• [Task statement]:
Check each line below for "post" and give the count of those that have it, nothing else.

Dataset entries
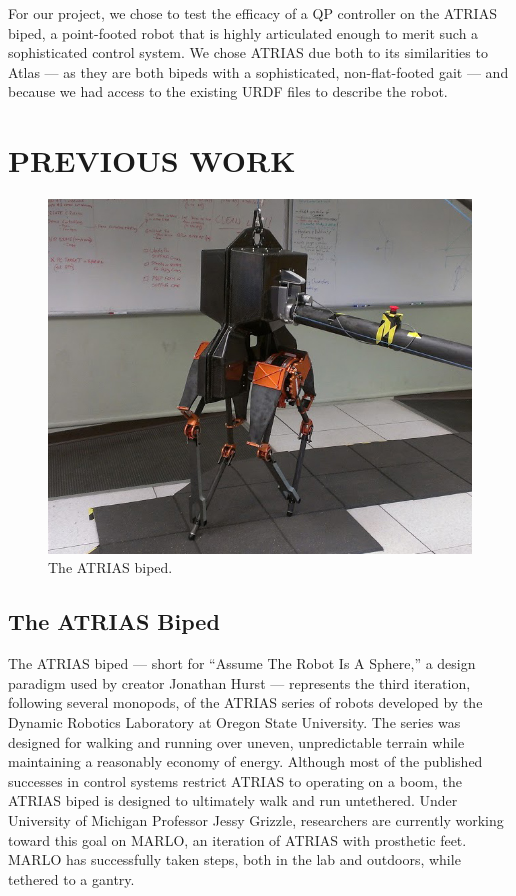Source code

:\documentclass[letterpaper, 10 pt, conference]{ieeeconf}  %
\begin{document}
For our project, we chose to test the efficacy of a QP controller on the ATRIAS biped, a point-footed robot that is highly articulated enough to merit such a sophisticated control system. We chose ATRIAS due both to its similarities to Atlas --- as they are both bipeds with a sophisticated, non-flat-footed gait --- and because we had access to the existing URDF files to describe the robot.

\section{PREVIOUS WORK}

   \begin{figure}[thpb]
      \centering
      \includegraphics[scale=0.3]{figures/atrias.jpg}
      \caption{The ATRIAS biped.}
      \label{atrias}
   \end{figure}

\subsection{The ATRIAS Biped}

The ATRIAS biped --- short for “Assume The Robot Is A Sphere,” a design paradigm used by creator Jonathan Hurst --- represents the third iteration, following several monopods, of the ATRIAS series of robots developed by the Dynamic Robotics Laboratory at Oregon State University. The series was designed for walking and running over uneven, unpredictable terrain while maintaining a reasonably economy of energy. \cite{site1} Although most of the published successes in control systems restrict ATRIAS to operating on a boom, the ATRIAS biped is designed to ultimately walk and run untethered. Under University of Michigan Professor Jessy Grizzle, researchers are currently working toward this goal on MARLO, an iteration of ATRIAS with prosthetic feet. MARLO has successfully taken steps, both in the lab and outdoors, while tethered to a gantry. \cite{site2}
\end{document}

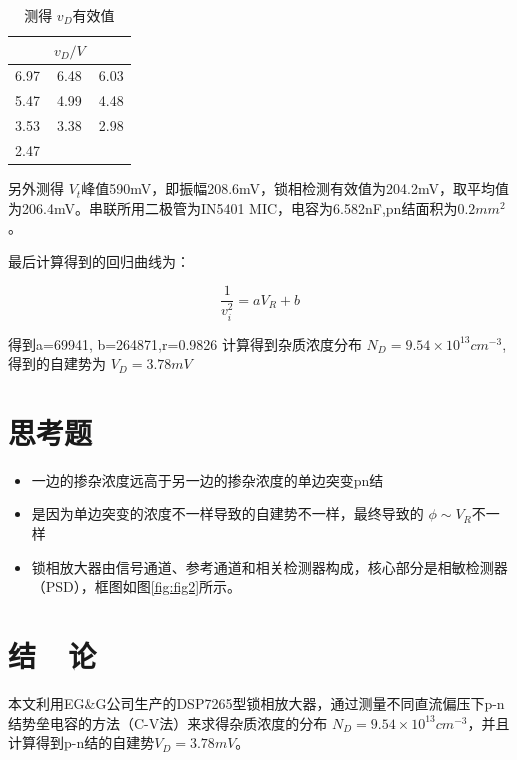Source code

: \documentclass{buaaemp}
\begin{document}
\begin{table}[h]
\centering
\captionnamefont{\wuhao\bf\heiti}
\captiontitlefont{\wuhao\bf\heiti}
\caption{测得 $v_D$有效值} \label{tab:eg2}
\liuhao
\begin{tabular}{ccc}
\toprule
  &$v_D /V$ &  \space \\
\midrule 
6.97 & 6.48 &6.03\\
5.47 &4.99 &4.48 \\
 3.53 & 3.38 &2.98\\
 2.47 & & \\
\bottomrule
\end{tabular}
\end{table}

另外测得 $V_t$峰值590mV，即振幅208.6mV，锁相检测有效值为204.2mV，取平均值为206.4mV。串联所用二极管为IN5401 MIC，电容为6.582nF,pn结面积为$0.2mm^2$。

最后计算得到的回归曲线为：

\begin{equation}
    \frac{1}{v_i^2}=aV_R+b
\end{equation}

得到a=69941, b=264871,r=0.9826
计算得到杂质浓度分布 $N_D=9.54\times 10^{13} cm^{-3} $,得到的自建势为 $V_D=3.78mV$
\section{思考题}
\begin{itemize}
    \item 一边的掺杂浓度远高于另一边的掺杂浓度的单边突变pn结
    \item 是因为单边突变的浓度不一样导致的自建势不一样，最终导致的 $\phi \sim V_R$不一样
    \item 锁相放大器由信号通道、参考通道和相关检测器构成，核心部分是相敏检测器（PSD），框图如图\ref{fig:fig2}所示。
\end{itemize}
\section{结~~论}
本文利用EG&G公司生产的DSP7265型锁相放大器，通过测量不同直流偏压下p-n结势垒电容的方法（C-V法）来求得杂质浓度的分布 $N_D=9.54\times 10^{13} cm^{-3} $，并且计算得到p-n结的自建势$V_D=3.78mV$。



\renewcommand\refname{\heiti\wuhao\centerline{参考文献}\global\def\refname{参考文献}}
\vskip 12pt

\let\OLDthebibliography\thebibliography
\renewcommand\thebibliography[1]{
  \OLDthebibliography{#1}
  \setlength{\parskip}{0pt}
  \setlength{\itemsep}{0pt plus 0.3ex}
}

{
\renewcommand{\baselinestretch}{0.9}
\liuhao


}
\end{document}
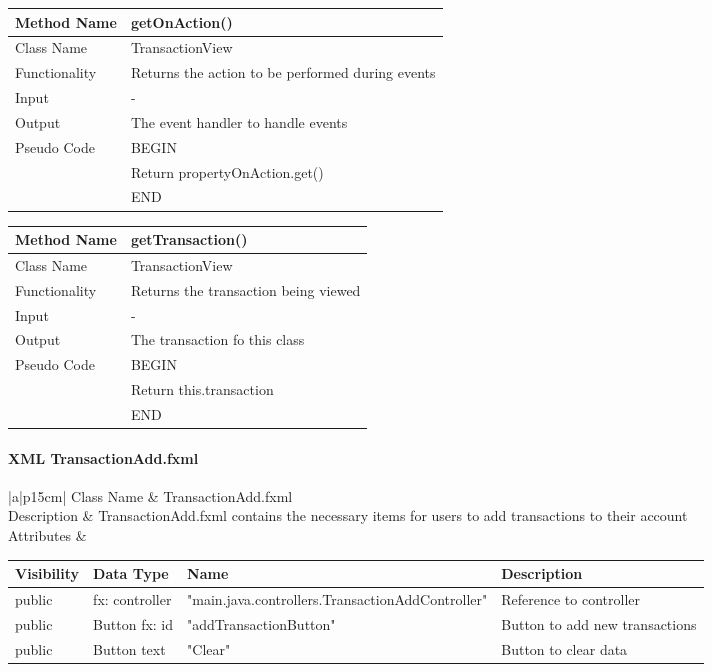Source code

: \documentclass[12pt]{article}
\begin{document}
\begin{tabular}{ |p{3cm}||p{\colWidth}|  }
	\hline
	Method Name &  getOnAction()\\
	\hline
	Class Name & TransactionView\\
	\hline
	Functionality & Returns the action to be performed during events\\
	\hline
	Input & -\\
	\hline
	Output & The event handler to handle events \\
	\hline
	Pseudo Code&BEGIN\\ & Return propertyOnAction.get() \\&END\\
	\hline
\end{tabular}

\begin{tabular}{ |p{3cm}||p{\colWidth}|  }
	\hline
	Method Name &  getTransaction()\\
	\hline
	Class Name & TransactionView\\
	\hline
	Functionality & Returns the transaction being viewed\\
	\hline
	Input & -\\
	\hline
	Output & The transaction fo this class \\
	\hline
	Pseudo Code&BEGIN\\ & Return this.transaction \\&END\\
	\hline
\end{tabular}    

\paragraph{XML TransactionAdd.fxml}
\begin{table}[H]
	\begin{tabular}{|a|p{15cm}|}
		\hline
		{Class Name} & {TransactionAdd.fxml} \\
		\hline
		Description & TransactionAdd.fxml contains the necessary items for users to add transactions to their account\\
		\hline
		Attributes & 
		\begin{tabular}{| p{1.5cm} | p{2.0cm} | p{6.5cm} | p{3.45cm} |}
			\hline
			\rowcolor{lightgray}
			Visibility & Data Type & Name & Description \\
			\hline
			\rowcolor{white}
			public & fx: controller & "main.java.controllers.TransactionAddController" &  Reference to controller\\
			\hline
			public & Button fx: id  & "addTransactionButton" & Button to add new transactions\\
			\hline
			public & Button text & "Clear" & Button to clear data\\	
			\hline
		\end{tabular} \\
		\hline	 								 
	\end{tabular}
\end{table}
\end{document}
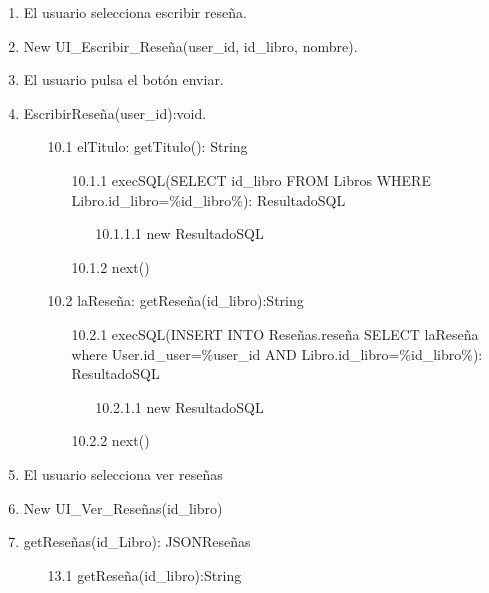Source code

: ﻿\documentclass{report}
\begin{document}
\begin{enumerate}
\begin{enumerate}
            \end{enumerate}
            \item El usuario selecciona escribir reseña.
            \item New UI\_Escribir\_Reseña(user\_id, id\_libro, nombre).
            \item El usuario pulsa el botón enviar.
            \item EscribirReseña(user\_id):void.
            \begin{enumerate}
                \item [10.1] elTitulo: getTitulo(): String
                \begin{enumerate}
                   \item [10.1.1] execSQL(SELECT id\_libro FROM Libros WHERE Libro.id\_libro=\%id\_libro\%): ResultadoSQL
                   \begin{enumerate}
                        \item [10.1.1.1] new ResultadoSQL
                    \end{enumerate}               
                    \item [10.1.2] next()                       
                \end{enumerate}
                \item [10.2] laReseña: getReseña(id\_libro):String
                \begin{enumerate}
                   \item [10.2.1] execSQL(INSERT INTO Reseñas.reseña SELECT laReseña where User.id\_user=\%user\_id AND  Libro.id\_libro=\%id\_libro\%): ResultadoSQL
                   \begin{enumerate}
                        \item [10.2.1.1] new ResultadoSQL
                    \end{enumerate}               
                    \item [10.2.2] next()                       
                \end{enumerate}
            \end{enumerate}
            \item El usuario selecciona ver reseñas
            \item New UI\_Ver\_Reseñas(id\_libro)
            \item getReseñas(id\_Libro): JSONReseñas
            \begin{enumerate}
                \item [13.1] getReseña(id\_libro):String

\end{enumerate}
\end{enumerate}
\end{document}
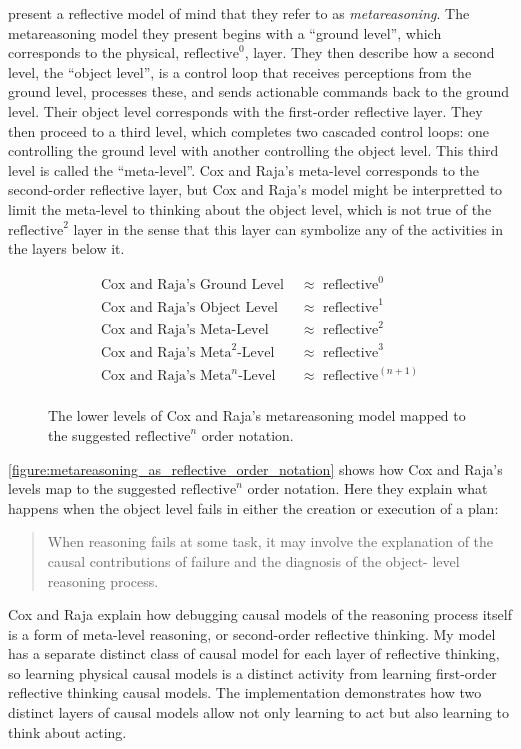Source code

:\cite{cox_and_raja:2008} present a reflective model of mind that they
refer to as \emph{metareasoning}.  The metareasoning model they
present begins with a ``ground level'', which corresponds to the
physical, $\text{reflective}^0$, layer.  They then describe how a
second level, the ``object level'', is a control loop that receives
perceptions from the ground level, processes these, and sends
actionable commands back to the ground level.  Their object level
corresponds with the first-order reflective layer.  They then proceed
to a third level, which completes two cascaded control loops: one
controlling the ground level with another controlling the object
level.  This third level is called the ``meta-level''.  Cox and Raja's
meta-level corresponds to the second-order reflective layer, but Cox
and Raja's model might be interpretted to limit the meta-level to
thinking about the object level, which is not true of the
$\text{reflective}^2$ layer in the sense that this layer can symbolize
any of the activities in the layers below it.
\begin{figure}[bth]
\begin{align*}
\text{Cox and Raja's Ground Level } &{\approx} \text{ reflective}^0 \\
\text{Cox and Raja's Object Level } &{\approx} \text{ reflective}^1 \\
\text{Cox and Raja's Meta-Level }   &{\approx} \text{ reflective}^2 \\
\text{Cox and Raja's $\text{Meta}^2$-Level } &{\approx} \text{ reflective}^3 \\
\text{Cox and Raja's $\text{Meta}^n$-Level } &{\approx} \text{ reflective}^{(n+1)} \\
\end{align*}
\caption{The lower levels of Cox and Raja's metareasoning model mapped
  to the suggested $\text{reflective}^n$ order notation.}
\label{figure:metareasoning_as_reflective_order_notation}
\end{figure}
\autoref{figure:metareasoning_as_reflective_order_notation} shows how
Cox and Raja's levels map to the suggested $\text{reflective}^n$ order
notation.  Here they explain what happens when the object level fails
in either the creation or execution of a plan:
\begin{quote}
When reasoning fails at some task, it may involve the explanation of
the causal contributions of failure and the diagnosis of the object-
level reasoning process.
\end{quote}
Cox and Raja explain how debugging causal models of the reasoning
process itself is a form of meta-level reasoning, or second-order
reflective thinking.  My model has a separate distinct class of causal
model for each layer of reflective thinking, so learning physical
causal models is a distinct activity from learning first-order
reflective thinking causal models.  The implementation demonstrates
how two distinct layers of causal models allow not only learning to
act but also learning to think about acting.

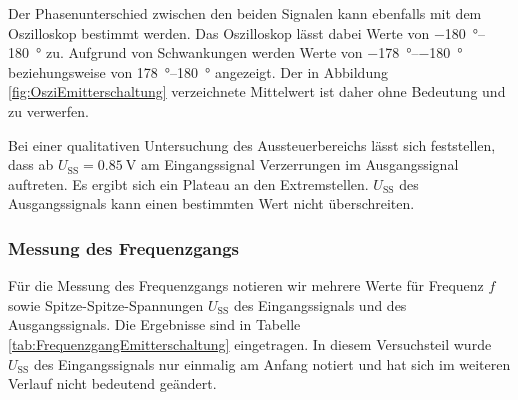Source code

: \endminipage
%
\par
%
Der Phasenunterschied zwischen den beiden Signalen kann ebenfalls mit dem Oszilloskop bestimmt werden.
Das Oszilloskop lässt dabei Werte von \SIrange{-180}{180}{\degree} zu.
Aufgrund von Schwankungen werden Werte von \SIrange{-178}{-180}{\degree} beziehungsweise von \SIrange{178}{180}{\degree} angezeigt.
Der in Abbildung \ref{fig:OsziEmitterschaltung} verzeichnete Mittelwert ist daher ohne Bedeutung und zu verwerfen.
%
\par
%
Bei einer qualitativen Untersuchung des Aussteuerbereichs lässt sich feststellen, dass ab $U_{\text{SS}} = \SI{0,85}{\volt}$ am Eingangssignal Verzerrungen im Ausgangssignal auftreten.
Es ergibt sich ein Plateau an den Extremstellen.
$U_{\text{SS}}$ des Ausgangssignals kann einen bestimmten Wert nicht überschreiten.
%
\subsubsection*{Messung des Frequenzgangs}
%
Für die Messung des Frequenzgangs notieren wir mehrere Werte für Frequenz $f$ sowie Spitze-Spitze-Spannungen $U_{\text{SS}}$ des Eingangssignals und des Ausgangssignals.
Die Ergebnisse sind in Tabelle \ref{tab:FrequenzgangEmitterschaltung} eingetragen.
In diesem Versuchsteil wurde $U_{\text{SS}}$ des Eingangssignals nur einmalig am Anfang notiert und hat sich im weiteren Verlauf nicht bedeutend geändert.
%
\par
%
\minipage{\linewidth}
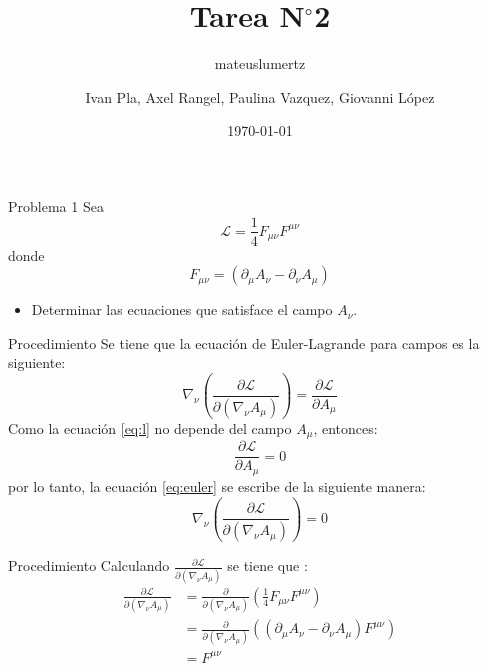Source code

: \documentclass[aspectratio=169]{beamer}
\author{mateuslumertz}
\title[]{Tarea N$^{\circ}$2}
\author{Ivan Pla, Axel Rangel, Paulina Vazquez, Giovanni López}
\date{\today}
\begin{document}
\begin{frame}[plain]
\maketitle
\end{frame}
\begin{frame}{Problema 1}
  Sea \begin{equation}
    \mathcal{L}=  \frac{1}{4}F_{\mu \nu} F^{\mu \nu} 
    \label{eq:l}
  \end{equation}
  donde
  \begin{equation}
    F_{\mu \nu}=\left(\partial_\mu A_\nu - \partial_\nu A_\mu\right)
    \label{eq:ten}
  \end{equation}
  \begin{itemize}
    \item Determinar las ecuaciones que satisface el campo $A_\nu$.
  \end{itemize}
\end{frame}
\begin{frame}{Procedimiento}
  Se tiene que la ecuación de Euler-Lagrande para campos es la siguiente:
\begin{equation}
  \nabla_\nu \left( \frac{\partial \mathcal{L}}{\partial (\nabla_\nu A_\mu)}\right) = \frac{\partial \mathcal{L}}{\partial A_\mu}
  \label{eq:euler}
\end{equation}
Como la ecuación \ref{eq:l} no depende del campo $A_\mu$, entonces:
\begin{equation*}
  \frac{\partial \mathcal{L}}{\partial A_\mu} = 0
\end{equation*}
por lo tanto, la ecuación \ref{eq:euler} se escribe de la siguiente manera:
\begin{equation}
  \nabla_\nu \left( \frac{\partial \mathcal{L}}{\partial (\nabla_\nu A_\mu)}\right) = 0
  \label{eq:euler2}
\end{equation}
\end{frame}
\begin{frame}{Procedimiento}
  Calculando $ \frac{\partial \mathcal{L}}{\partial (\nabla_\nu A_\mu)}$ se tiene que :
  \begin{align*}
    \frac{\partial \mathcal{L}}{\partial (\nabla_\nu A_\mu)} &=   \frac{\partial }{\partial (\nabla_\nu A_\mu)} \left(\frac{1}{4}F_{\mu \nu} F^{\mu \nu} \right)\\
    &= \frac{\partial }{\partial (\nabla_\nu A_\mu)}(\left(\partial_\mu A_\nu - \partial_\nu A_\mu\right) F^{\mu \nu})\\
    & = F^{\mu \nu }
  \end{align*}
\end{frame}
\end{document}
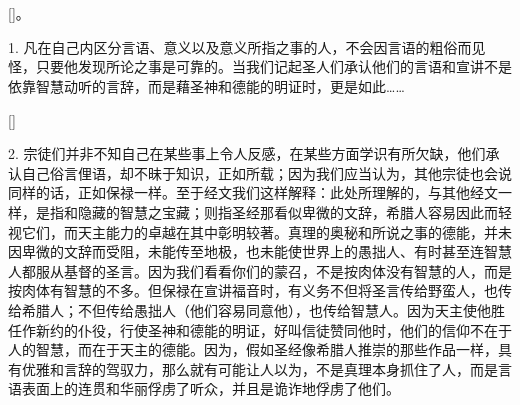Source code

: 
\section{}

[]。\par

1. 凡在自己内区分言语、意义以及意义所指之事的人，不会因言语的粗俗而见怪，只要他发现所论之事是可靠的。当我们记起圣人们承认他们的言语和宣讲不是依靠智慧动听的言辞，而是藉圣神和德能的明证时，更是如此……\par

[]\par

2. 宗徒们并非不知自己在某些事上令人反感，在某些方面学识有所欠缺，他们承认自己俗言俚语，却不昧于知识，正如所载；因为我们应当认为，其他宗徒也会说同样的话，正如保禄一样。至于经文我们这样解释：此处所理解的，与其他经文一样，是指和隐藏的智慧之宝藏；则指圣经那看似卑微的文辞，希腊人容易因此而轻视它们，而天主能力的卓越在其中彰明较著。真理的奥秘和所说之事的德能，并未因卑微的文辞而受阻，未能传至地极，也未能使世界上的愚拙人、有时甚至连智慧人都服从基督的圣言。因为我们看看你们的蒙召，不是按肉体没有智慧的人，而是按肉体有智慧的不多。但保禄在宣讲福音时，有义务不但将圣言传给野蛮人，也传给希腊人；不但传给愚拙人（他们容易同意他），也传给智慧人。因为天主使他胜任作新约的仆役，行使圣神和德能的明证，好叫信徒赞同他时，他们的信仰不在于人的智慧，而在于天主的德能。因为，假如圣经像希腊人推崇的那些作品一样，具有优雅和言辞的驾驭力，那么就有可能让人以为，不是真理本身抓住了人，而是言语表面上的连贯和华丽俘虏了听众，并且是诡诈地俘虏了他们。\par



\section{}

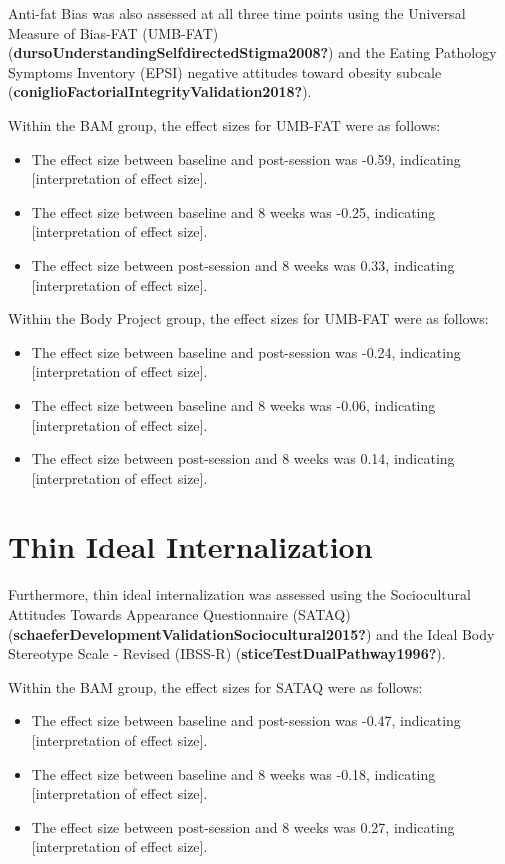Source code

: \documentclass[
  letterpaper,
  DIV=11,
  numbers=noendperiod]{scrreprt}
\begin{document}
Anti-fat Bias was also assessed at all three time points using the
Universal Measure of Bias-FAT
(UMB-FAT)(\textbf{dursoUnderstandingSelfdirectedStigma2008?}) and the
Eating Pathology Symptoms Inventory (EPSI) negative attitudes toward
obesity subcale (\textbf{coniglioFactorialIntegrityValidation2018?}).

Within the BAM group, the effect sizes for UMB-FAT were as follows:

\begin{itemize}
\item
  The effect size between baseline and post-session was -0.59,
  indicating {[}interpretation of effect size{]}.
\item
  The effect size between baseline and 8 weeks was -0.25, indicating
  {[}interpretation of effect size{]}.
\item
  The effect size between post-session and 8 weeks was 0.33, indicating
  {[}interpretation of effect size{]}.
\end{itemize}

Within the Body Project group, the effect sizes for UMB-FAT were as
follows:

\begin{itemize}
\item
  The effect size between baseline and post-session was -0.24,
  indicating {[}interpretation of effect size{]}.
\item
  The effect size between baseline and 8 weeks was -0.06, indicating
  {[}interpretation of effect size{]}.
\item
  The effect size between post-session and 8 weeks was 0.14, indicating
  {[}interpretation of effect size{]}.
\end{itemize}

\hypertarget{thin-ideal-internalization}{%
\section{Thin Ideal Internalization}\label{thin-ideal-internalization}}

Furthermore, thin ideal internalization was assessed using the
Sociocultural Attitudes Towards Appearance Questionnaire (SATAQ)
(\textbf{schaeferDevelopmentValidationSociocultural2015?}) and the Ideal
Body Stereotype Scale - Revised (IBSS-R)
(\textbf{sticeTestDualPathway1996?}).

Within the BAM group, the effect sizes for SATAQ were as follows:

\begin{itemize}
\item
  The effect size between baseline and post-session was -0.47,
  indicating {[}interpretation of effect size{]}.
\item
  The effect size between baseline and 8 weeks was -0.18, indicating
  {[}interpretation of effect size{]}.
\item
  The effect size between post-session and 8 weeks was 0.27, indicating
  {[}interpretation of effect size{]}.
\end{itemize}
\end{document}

• [Problem solution]:
6